Scan the records for the word "Criar". Report each line where it occurs.

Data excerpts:
◆ ◆ ◆ ◆ ◆ ◆ ◆

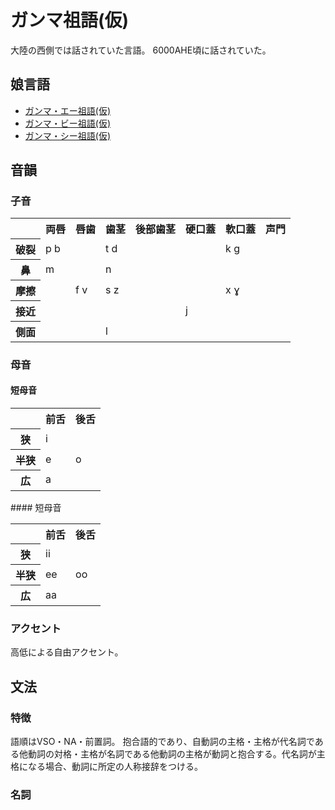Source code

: # ガンマ祖語(仮)
大陸の西側では話されていた言語。
6000AHE頃に話されていた。

## 娘言語
* [ガンマ・エー祖語(仮)](./Gamma-A.md)
* [ガンマ・ビー祖語(仮)](./Gamma-B.md)
* [ガンマ・シー祖語(仮)](./Gamma-C.md)

## 音韻

### 子音
<table>
<tr>
 <th></th>
   <th>両唇</th>
   <th>唇歯</th>
   <th>歯茎</th>
   <th>後部歯茎</th>
   <th>硬口蓋</th>
   <th>軟口蓋</th>
   <th>声門</th>
 </tr>
 <tr>
   <th>破裂</th>
   <td>p b</td>
   <td></td>
   <td>t d</td>
   <td></td>
   <td></td>
   <td>k g</td>
   <td></td>
 </tr>
 <tr>
   <th>鼻</th>
   <td>m</td>
   <td></td>
   <td>n</td>
   <td></td>
   <td></td>
   <td></td>
   <td></td>
 </tr>
 <tr>
   <th>摩擦</th>
   <td></td>
   <td>f v</td>
   <td>s z</td>
   <td></td>
   <td></td>
   <td>x ɣ</td>
   <td></td>
 </tr>
 <tr>
   <th>接近</th>
   <td></td>
   <td></td>
   <td></td>
   <td></td>
   <td>j</td>
   <td></td>
   <td></td>
 </tr>
 <tr>
   <th>側面</th>
   <td></td>
   <td></td>
   <td>l</td>
   <td></td>
   <td></td>
   <td></td>
   <td></td>
 </tr>
</table>

### 母音
#### 短母音
<table>
 <tr>
   <th></th>
   <th>前舌</th>
   <th>後舌</th>
 </tr>
 <tr>
   <th>狭</th>
   <td>i</td>
   <td></td>
 </tr>
 <tr>
   <th>半狭</th>
   <td>e</td>
   <td>o</td>
 </tr>
 <tr>
   <th>広</th>
   <td>a</td>
   <td></td>
 </tr>
</table>
#### 短母音
<table>
 <tr>
   <th></th>
   <th>前舌</th>
   <th>後舌</th>
 </tr>
 <tr>
   <th>狭</th>
   <td>ii</td>
   <td></td>
 </tr>
 <tr>
   <th>半狭</th>
   <td>ee</td>
   <td>oo</td>
 </tr>
 <tr>
   <th>広</th>
   <td>aa</td>
   <td></td>
 </tr>
</table>

### アクセント
高低による自由アクセント。

## 文法

### 特徴
語順はVSO・NA・前置詞。
抱合語的であり、自動詞の主格・主格が代名詞である他動詞の対格・主格が名詞である他動詞の主格が動詞と抱合する。代名詞が主格になる場合、動詞に所定の人称接辞をつける。

### 名詞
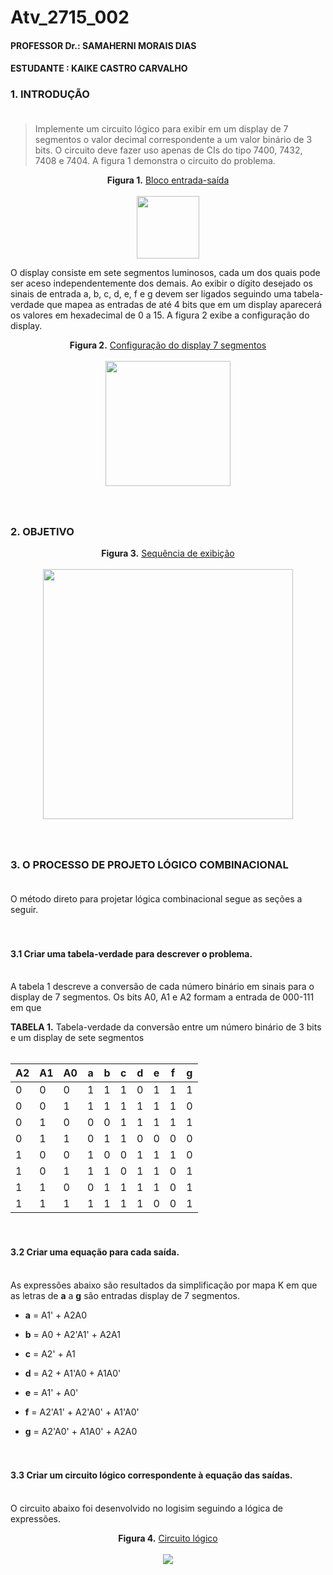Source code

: # Atv_2715_002
#### PROFESSOR Dr.: SAMAHERNI MORAIS DIAS 
#### ESTUDANTE    : KAIKE CASTRO CARVALHO


### 1. INTRODUÇÃO <br/> <br/>

> Implemente um circuito lógico para exibir em um display de 7 segmentos o valor decimal
correspondente a um valor binário de 3 bits. O circuito deve fazer uso apenas de CIs do tipo
7400, 7432, 7408 e 7404. A figura 1 demonstra o circuito do problema.



 
<p align="center">
 <b>Figura 1.</b>
 <a href="#">Bloco entrada-saída</a> 
 <br><br>
<img src="https://user-images.githubusercontent.com/42541528/62086978-7dcbd800-b236-11e9-932a-6ee290b8c627.png" width="100" heigth="100"> 
</p>

O display consiste em sete segmentos luminosos, cada um dos quais pode ser aceso independentemente dos demais. Ao exibir o dígito desejado os sinais de entrada a, b, c, d, e, f e g devem ser ligados seguindo uma tabela-verdade que mapea as entradas de até 4 bits que em um display aparecerá os valores em hexadecimal de 0 a 15. A figura 2 exibe a configuração do display.

<p align="center">
  <b>Figura 2.</b>
 <a href="#">Configuração do display 7 segmentos</a> 
 <br><br>
<img src="https://http2.mlstatic.com/display-led-7-segmentos-D_NQ_NP_312305-MLB20868058153_082016-F.jpg" width="200" heigth="200"> 
 </p>
 
### </br>  </br> 2. OBJETIVO

<p align="center">
  <b>Figura 3.</b>
 <a href="#">Sequência de exibição</a> 
 <br><br>
<img src="https://user-images.githubusercontent.com/42541528/62086997-88866d00-b236-11e9-9756-0626e24ee752.png" width="400" heigth="400"> 
 </p>
 

### </br>  </br> 3. O PROCESSO DE PROJETO LÓGICO COMBINACIONAL <br/> <br/>

O método direto para projetar lógica combinacional segue as seções a seguir.

#### </br>  </br> 3.1 Criar uma tabela-verdade para descrever o problema. <br/> <br/>

A tabela 1 descreve a conversão de cada número binário em sinais para o display de 7 segmentos. Os bits A0, A1 e A2 formam a entrada de 000-111 em que 

**TABELA 1.** Tabela-verdade da conversão entre um número binário de 3 bits e um display de sete segmentos <br/> <br/>


 
A2| A1| A0| a | b | c | d | e | f | g
--|---|---|---|---|---|---|---|---|---
0 | 0 | 0 | 1 | 1 | 1 | 0 | 1 | 1 | 1
0 | 0 | 1 | 1 | 1 | 1 | 1 | 1 | 1 | 0
0 | 1 | 0 | 0 | 0 | 1 | 1 | 1 | 1 | 1
0 | 1 | 1 | 0 | 1 | 1 | 0 | 0 | 0 | 0
1 | 0 | 0 | 1 | 0 | 0 | 1 | 1 | 1 | 0
1 | 0 | 1 | 1 | 1 | 0 | 1 | 1 | 0 | 1
1 | 1 | 0 | 0 | 1 | 1 | 1 | 1 | 0 | 1
1 | 1 | 1 | 1 | 1 | 1 | 1 | 0 | 0 | 1



#### </br>  </br>  3.2 Criar uma equação para cada saída.<br/> <br/>

As expressões abaixo são resultados da simplificação por mapa K em que as letras de **a** a **g** são entradas display de 7 segmentos.</p>

* **a** = A1' + A2A0</p>
* **b** = A0 + A2'A1' + A2A1</p>
* **c** = A2' + A1</p>
* **d** = A2 + A1'A0 + A1A0'</p>
* **e** = A1' + A0'</p>
* **f** = A2'A1' + A2'A0' + A1'A0'</p>
* **g** = A2'A0' + A1A0' + A2A0</p>

#### </br>  </br> 3.3 Criar um circuito lógico correspondente à equação das saídas.<br/><br/>
 
 
 O circuito abaixo foi desenvolvido no logisim seguindo a lógica de expressões.
<p align="center">
 <b>Figura 4.</b>
 <a href="#">Circuito lógico</a> 
 <br><br>
<img src="https://user-images.githubusercontent.com/42541528/62177151-420a3e80-b31a-11e9-83c7-f0e733b96e1c.png"> 
 </p>
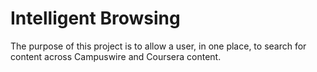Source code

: # Intelligent Browsing

The purpose of this project is to allow a user, in one place, to search for content across Campuswire and Coursera content.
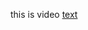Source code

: this is video [text](https://drive.google.com/file/d/1fe6yXXCqv_D0SDwFVHOV2GD4pN4QTfkL/view?usp=sharing)
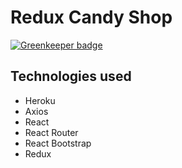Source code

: # Redux Candy Shop

[![Greenkeeper badge](https://badges.greenkeeper.io/Charliekenney23/ReduxCandyShop.svg)](https://greenkeeper.io/)

## Technologies used
+ Heroku
+ Axios
+ React
+ React Router
+ React Bootstrap
+ Redux
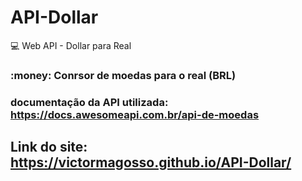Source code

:# API-Dollar
:computer: Web API - Dollar para Real

### :money: Conrsor de moedas para o real (BRL)
### documentação da API utilizada: https://docs.awesomeapi.com.br/api-de-moedas

## Link do site: https://victormagosso.github.io/API-Dollar/
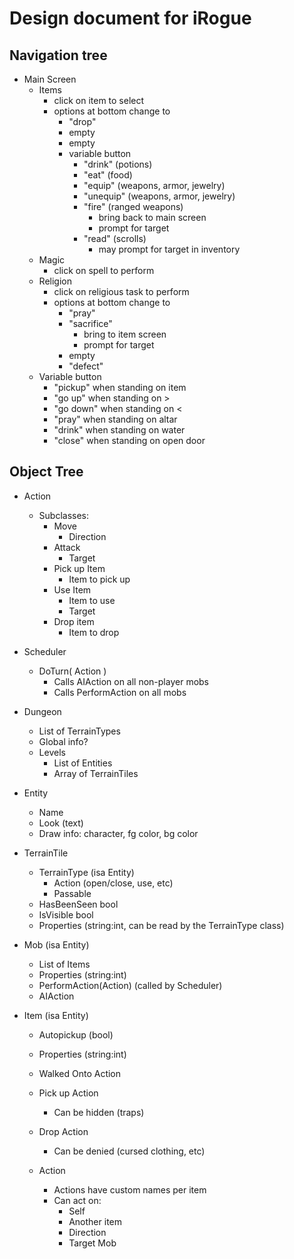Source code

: Design document for iRogue
======

Navigation tree
------
- Main Screen
  - Items
    - click on item to select
    - options at bottom change to
      - "drop"
      - empty
      - empty
      - variable button
        - "drink" (potions)
        - "eat" (food)
        - "equip" (weapons, armor, jewelry)
        - "unequip" (weapons, armor, jewelry)
        - "fire" (ranged weapons)
          - bring back to main screen
          - prompt for target
        - "read" (scrolls)
          - may prompt for target in inventory
  - Magic
    - click on spell to perform
  - Religion
    - click on religious task to perform
    - options at bottom change to
      - "pray"
      - "sacrifice"
        - bring to item screen
        - prompt for target
      - empty
      - "defect"
  - Variable button
    - "pickup" when standing on item
    - "go up" when standing on >
    - "go down" when standing on <
    - "pray" when standing on altar
    - "drink" when standing on water
    - "close" when standing on open door
    

Object Tree
------

- Action
	- Subclasses:
		- Move 
			- Direction
		- Attack
			- Target
		- Pick up Item
			- Item to pick up
		- Use Item
			- Item to use
			- Target
		- Drop item
			- Item to drop


- Scheduler
	- DoTurn( Action )
		- Calls AIAction on all non-player mobs
		- Calls PerformAction on all mobs

- Dungeon
	- List of TerrainTypes
	- Global info?
	- Levels
		- List of Entities
		-	Array of TerrainTiles

- Entity
	- Name 
	- Look (text)
	- Draw info: character, fg color, bg color

- TerrainTile
	- TerrainType (isa Entity)
		- Action (open/close, use, etc)
		- Passable
	- HasBeenSeen bool
	-	IsVisible bool
	- Properties (string:int, can be read by the TerrainType class)

- Mob (isa Entity)
	- List of Items
	- Properties (string:int)
	- PerformAction(Action) (called by Scheduler)
	- AIAction

- Item (isa Entity)
	- Autopickup (bool)
	- Properties (string:int)
		
	- Walked Onto Action
	- Pick up Action
		- Can be hidden (traps)
	- Drop Action
		- Can be denied (cursed clothing, etc)
	- Action
		- Actions have custom names per item
		- Can act on:
			- Self
			- Another item
			- Direction
			- Target Mob
    
    
    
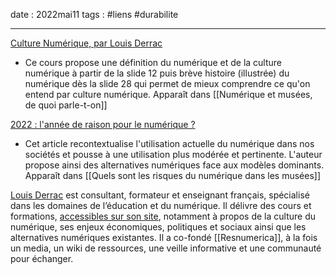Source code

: date : 2022mai11
tags : #liens #durabilite

---------

[Culture Numérique, par Louis Derrac](https://louisderrac.com/files/cours/culture-numerique/culture-numerique-1.pdf)
- Ce cours propose une définition du numérique et de la culture numérique à partir de la slide 12 puis brève histoire (illustrée) du numérique dès la slide 28 qui permet de mieux comprendre ce qu'on entend par culture numérique.
Apparaît dans [[Numérique et musées, de quoi parle-t-on]]

[2022 : l'année de raison pour le numérique ?](https://louisderrac.com/2022/01/13/2022-lannee-de-raison-pour-le-numerique/)
- Cet article recontextualise l'utilisation actuelle du numérique dans nos sociétés et pousse à une utilisation plus modérée et pertinente. L'auteur propose ainsi des alternatives numériques face aux modèles dominants.
Apparaît dans [[Quels sont les risques du numérique dans les musées]]


[Louis Derrac](https://louisderrac.com/) est consultant, formateur et enseignant français, spécialisé dans les domaines de l’éducation et du numérique.
Il délivre des cours et formations, [accessibles sur son site](https://louisderrac.com/cours-et-formations/), notamment à propos de la culture du numérique, ses enjeux économiques, politiques et sociaux ainsi que les alternatives numériques existantes. 
Il a co-fondé [[Resnumerica]], à la fois un media, un wiki de ressources, une veille informative et une communauté pour échanger. 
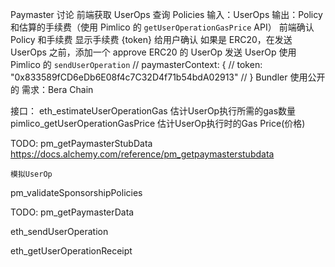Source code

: Paymaster 讨论
前端获取 UserOps
查询 Policies
输入：UserOps
输出：Policy 和估算的手续费（使用 Pimlico 的 `getUserOperationGasPrice` API）
前端确认 Policy 和手续费
显示手续费 {token} 给用户确认
如果是 ERC20，在发送 UserOps 之前，添加一个 approve ERC20 的 UserOp
发送 UserOp
使用 Pimlico 的 `sendUserOperation`
// paymasterContext: {
//   token: "0x833589fCD6eDb6E08f4c7C32D4f71b54bdA02913"
// }
Bundler 使用公开的
需求：Bera Chain

接口：
eth_estimateUserOperationGas
	估计UserOp执行所需的gas数量
pimlico_getUserOperationGasPrice
	估计UserOp执行时的Gas Price(价格)



TODO: pm_getPaymasterStubData
	https://docs.alchemy.com/reference/pm_getpaymasterstubdata

	模拟UserOp
pm_validateSponsorshipPolicies

TODO: pm_getPaymasterData

eth_sendUserOperation

eth_getUserOperationReceipt
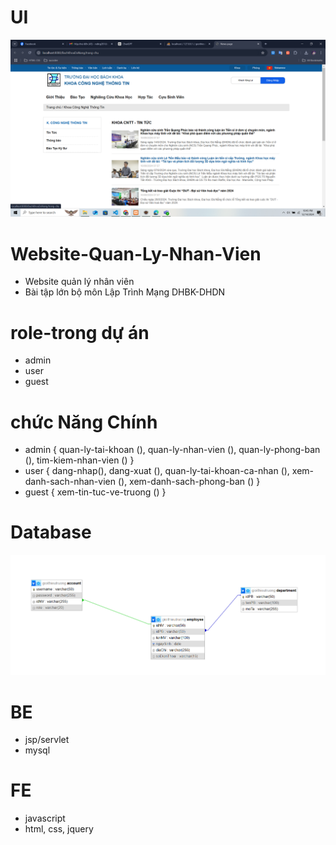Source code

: # UI
![alt text](image-1.png)
# Website-Quan-Ly-Nhan-Vien
- Website quản lý nhân viên
- Bài tập lớn bộ môn Lập Trình Mạng DHBK-DHDN

# role-trong dự án
 - admin
 - user
 - guest

# chức Năng Chính
 - admin {
    quan-ly-tai-khoan (),
    quan-ly-nhan-vien (),
    quan-ly-phong-ban (),
    tim-kiem-nhan-vien ()
}
- user {
    dang-nhap(),
    dang-xuat (),
    quan-ly-tai-khoan-ca-nhan (),
    xem-danh-sach-nhan-vien (),
    xem-danh-sach-phong-ban ()
}
- guest {
    xem-tin-tuc-ve-truong ()
}

# Database
![alt text](image.png)

# BE
- jsp/servlet
- mysql
# FE
- javascript
- html, css, jquery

◆ ◆ ◆ ◆ ◆ ◆ ◆

◆ Solution to the problem:
#### </br>  </br> 3.1 Criar uma tabela-verdade para descrever o problema. <br/> <br/>
#### </br>  </br>  3.2 Criar uma equação para cada saída.<br/> <br/>
#### </br>  </br> 3.3 Criar um circuito lógico correspondente à equação das saídas.<br/><br/>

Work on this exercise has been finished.